The pair stood side to side, panting, and gazed at the ossified and papery corpse of the dinosaur, lying where it had fallen. It was the fourth such dino they had had to fight, alongside twenty giant bugs, three dozen strangely out of place fish, a space alien, and what Art thought was a mammoth.
None of the combats had been particularly brutal - even Art, who was far from a masterful combatant and only a subpar cultivator, had the strength needed to beat them all on his lonesome (although Yao’s presence was greatly helpful). Yet, strangely, Art noticed that Yao’s face was pale and wan, as if she was struggling.
“Are you alright?”
Yao looked troubled, but shook her head. “It’s nothing.”

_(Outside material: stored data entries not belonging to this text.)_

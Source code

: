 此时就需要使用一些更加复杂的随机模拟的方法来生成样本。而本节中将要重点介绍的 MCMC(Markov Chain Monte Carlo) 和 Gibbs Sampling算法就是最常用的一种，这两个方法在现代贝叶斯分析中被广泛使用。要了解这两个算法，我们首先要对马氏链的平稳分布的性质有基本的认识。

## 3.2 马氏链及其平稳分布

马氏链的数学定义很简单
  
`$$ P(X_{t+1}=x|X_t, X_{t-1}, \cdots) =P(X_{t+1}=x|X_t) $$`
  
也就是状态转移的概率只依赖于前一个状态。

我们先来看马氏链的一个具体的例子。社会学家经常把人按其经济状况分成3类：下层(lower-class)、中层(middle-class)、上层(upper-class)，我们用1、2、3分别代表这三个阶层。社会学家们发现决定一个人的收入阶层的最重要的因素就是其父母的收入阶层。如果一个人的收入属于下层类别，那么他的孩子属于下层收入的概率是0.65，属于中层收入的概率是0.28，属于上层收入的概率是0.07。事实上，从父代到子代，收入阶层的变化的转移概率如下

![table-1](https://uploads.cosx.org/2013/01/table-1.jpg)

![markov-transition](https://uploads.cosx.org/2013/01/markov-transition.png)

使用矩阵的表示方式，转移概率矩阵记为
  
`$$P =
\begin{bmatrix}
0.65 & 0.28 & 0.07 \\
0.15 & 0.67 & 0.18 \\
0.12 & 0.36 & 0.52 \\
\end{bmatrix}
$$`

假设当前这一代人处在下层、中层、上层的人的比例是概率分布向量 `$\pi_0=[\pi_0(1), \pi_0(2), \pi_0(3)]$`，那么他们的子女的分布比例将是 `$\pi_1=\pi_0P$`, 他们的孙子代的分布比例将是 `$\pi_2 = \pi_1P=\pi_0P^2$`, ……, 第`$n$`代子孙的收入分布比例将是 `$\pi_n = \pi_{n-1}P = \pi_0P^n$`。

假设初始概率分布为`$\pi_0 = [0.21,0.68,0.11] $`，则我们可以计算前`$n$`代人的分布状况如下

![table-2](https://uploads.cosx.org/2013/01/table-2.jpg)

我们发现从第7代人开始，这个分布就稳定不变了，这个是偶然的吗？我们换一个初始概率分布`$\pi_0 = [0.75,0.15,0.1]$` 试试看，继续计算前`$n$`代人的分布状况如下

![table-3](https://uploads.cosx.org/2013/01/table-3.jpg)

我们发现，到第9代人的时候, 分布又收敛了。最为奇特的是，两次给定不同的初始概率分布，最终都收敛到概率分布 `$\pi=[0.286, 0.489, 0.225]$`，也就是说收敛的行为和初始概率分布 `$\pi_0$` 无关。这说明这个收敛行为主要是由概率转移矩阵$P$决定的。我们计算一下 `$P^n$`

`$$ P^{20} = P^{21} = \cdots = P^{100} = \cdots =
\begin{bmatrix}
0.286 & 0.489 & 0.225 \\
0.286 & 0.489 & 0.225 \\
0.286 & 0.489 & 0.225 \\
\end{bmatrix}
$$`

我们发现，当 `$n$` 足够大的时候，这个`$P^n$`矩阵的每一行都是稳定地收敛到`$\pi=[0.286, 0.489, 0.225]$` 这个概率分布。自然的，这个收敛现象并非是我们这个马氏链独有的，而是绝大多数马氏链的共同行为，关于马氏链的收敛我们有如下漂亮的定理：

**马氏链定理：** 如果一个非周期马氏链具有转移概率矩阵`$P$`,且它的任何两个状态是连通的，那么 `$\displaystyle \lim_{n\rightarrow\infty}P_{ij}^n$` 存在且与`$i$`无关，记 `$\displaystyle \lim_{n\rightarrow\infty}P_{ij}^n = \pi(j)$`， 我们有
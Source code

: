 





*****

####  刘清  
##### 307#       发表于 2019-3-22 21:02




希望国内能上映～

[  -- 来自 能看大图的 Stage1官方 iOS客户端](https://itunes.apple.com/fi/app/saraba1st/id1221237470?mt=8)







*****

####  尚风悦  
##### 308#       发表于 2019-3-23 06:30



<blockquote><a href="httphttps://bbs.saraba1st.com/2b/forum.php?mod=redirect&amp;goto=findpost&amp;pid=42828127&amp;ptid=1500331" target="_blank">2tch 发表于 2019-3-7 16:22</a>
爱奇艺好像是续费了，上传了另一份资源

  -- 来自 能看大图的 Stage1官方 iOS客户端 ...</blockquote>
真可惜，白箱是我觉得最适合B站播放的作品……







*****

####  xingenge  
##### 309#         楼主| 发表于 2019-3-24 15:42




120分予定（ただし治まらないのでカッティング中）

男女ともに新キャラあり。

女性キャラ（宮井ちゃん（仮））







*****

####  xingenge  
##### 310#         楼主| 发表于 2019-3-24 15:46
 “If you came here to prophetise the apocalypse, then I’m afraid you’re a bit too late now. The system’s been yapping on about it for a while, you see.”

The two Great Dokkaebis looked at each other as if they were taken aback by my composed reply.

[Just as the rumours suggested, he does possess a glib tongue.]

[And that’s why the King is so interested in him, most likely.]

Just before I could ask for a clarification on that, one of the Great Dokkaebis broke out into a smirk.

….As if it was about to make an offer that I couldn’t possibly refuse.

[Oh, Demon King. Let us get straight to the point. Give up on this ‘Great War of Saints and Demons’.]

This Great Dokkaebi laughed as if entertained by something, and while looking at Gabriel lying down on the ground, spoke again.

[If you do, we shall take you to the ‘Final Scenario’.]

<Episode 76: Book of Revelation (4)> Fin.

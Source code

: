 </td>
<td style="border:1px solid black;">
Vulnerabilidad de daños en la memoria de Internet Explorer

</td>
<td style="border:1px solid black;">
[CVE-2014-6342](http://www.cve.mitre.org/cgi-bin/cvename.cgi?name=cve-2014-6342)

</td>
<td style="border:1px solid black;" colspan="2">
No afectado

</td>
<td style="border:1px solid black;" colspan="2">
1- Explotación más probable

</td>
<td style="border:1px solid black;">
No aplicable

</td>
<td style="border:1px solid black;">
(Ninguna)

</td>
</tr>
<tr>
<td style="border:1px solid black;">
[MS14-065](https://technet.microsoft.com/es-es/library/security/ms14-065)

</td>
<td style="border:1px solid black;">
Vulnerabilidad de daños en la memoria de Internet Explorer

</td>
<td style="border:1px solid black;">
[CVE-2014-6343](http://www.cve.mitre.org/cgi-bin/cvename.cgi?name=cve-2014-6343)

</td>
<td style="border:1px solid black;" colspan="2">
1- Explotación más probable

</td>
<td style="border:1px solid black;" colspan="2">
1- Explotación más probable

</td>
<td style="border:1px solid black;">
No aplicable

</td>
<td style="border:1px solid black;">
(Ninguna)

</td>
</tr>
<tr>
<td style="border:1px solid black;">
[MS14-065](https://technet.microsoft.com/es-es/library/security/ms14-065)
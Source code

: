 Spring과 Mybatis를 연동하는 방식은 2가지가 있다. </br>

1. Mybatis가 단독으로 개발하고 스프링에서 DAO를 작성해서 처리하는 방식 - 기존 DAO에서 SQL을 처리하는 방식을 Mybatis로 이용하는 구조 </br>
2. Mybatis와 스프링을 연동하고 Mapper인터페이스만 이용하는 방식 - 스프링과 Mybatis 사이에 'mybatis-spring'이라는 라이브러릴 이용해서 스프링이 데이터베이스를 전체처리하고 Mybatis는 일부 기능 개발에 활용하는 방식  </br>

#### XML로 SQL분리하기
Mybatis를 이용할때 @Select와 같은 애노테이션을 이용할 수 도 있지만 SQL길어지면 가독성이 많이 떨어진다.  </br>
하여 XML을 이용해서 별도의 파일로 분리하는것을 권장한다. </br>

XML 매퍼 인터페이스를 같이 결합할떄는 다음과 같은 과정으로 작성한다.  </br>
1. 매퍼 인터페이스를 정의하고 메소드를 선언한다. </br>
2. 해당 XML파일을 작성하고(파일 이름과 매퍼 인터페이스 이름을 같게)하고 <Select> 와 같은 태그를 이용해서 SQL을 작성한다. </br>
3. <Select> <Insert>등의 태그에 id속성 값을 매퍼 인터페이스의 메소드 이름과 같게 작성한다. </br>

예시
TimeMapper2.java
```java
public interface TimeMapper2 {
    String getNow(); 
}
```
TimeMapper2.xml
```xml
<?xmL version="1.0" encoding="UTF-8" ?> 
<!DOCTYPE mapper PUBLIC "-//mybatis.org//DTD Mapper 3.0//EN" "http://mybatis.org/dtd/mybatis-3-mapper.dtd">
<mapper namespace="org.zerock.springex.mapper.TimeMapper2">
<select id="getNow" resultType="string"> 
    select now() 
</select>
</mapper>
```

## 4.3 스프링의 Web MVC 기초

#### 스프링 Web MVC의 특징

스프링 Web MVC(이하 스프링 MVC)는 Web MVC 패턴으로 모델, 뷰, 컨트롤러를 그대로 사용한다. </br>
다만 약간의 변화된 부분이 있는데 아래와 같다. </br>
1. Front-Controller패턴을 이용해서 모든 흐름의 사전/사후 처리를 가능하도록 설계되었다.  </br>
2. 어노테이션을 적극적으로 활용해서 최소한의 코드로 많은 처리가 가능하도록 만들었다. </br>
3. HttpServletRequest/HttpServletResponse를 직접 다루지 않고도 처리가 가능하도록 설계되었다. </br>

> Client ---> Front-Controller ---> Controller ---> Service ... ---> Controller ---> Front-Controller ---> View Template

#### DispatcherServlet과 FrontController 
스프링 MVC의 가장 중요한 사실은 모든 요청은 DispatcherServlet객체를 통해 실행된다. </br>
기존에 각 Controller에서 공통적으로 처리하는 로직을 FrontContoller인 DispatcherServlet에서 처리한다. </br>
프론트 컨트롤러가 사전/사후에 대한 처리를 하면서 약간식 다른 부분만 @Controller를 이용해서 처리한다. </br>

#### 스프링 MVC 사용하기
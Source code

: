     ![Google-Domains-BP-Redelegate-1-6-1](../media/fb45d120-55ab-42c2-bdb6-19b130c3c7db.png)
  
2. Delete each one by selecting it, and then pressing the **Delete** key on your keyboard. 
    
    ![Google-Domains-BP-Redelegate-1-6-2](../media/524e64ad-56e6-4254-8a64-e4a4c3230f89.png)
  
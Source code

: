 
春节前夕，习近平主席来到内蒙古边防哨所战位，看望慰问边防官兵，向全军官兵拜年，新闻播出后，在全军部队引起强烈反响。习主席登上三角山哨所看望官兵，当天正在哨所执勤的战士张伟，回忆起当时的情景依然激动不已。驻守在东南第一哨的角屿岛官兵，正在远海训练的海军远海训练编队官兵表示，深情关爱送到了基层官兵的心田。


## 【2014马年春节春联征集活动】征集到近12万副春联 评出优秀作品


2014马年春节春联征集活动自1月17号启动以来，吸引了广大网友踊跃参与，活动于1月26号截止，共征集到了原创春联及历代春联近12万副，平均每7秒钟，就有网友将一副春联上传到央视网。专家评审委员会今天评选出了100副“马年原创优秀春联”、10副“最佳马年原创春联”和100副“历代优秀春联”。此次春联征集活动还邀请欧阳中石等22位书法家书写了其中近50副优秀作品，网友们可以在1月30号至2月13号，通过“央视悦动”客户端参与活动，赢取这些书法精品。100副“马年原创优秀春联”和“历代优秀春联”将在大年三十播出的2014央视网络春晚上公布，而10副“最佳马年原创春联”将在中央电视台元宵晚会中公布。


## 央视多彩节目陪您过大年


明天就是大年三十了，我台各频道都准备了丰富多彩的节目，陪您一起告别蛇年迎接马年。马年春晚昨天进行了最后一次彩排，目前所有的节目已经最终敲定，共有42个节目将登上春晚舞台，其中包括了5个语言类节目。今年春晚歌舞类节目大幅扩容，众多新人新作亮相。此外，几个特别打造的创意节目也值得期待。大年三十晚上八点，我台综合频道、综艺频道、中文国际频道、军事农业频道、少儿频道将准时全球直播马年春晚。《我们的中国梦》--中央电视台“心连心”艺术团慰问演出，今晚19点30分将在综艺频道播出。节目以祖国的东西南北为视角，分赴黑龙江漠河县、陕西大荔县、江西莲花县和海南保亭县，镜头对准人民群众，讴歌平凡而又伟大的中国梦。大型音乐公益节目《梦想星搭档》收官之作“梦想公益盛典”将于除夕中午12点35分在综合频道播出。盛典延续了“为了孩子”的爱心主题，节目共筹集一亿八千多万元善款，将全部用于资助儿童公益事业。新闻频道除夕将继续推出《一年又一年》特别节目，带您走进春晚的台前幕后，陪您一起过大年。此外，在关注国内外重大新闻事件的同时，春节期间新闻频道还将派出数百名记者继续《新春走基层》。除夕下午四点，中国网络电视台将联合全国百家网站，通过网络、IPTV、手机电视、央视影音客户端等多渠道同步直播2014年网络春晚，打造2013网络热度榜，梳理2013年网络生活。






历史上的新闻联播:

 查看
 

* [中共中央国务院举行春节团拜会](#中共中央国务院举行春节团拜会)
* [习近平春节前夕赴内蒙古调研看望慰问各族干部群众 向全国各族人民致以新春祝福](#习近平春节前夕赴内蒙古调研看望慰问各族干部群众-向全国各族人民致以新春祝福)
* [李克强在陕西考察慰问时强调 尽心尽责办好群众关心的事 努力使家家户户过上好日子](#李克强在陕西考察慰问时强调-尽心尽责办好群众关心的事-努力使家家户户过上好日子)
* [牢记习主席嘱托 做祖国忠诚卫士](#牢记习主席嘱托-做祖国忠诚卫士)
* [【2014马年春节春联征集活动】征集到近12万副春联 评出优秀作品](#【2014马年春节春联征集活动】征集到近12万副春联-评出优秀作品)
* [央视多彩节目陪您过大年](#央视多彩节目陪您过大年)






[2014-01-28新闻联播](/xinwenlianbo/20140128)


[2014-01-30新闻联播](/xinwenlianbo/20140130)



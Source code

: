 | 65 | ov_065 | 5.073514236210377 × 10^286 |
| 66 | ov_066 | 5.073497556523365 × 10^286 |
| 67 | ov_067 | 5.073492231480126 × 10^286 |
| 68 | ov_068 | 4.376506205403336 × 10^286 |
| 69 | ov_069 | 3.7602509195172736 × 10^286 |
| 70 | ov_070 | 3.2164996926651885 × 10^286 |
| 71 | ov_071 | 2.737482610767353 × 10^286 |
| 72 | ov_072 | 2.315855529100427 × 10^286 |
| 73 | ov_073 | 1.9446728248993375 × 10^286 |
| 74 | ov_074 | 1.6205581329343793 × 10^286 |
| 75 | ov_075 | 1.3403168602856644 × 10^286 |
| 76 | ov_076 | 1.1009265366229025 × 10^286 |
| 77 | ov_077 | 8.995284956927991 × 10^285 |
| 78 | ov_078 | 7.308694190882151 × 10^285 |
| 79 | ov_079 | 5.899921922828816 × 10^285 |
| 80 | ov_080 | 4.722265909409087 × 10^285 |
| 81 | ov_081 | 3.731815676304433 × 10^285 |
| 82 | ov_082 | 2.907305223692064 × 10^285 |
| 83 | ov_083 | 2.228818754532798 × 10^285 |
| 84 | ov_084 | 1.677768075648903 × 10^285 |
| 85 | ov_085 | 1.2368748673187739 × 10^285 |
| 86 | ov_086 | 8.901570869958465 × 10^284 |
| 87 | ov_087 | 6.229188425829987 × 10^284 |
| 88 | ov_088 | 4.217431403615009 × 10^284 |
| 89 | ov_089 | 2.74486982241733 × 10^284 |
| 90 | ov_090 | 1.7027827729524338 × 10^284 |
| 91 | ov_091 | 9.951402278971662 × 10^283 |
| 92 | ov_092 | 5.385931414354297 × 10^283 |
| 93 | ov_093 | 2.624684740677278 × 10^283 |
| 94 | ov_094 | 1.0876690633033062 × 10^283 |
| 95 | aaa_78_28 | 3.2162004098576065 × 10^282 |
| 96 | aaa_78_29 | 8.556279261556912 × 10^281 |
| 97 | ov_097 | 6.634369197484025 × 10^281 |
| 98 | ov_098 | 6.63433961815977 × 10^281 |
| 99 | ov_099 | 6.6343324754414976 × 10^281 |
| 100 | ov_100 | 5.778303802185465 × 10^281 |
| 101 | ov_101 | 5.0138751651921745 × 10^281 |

This was a clear fabrication, but Art knew never to force a woman to divulge her secrets, so he merely nodded. “If you need someone to vent to, I’m here; if you need suggestions, I’ll do my best to provide.”
But before he could do either, the floor gave way, tilting down at a ninety degree angle, and they slid into the darkness.
***
“Really, we all ought to learn flight techniques,” Connor quipped. “May I take it that the floor giving out was somehow also your sister’s fault?”
“Yes,” Art replied merrily, toasting a marshmallow over the fire. “If your little sister doesn’t nearly accidentally kill you multiple times while fulfilling your surprise request to go on a magical adventure into the bowels of the earth, is she even your little sister?”
“I wouldn’t know.”
“The T-Rex in a bathrobe, however, was not her fault,” Art affirmed, but before he could explain how a T-Rex in a bathrobe fit into the narrative the fire exploded. Bits of burning ember and word-coated paper flew about as the flames of fiery ink blazed up and up, roaring with an endless fury… and, from the midst of the flames, strode a portly man in a black suit.